Ma anche le Ong occidentali non sono state risparmiate. Il sud, almeno questo sud presente qui, che è cresciuto e ha fatto rete grazie al processo dei forum sociali mondiali, è consapevole di non aver bisogno di andare a lezione dagli europei e di saperne spesso di più dei “ragazzini che, senza conoscenza specifica del luogo, arrivano qui e pensano di poter dare direttive”. Risulta chiaro qui che il rapporto tra le Ong del nord e quelle del sud deve cambiare.
Anche il cambiamento climatico, altra tematica pervasiva; come pervasivo è ormai il danno che le popolazioni di questi continenti subiscono e prevedono di subire a seguito del continuo innalzamento del clima, prevalentemente causato dall’industrializzazione europea e statunitense che hanno scaricato nell’atmosfera una quantità di gas serra molto superiore a quella che gli sarebbe “spettata” in un modo equo. Qui il tema del riscaldamento climatico non è solo questione delle politiche da seguire per evitare il continuo crescere della temperatura, aspetto sul quale l’impegno dei movimenti sociali è molto alto, ma è anche un tema di giustizia climatica che reclama l’esistenza di un debito ecologico dell’occidente verso il sud globale che deve essere saldato e che si aggiunge al debito coloniale.
La guerra invece non è stato un tema molto trattato.
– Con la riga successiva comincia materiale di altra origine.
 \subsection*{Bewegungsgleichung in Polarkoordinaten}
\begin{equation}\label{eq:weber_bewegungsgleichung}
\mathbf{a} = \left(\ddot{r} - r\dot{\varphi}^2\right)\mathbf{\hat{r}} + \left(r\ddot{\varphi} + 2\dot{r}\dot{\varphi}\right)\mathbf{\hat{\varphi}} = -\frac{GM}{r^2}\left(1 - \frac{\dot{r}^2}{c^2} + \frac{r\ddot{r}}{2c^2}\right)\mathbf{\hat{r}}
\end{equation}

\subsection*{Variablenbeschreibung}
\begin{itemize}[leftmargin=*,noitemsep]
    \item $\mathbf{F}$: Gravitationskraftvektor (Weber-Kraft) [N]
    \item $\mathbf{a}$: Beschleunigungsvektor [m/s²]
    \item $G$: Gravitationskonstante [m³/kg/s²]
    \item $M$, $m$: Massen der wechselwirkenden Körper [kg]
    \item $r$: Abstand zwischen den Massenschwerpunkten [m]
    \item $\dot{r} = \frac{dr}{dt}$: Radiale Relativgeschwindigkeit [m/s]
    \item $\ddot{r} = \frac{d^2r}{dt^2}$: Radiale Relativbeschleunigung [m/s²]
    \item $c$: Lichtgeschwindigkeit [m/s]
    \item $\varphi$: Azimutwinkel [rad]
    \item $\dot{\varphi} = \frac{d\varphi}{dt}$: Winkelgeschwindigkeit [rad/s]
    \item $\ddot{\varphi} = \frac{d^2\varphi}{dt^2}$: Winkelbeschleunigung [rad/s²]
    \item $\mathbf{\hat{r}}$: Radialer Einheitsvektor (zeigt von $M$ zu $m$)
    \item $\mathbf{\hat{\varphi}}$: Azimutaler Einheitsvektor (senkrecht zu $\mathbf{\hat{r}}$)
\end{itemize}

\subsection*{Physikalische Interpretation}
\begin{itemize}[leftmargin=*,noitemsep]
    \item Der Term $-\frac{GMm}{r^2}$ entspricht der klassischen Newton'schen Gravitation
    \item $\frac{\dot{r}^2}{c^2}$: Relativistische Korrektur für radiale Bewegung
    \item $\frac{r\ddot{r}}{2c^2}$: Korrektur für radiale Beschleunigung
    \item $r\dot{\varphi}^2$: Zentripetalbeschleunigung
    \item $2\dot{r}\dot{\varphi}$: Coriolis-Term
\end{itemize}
L’impressione è che la guerra in Ucraina è dai più considerata una piccola guerra intra-europea, “inter-bianca”, con un certo fastidio nei confronti di entrambi i contendenti, la Nato e la Russia. Gli occhi sembrano piuttosto puntati con preoccupazione sul Mar Cinese Meridionale, come il luogo in cui si rischia lo scoppio della guerra globale, quella tra l’Occidente e la Cina.
Naturale e unanime identificazione invece con la lotta del popolo palestinese, contro la decennale occupazione. È una solidarietà spontanea tra ex colonizzati e colonizzati, anche con qualche sporadico eccesso. Comunque, la bandiera più sventolata in questo forum è stata la bandiera palestinese, una bella differenza con i precedenti incontri nei quali il Forum aveva tenuto un atteggiamento più prudente, non prendendo posizione e ritenendo la questione almeno in parte controversa. I danni che Netanyahu ha fatto all’immagine di Israele e del popolo ebraico, misurati qui e cioè presso la grande maggioranza della popolazione mondiale, sono incalcolabili.
Qui ci si rende conto davvero quanto la popolazione bianca del globo sia un’eccezione, in una popolazione in gran parte colorata e di come l’Europa sia un’area marginale. E di questa nostra piccolezza sarà bene ci rendiamo conto.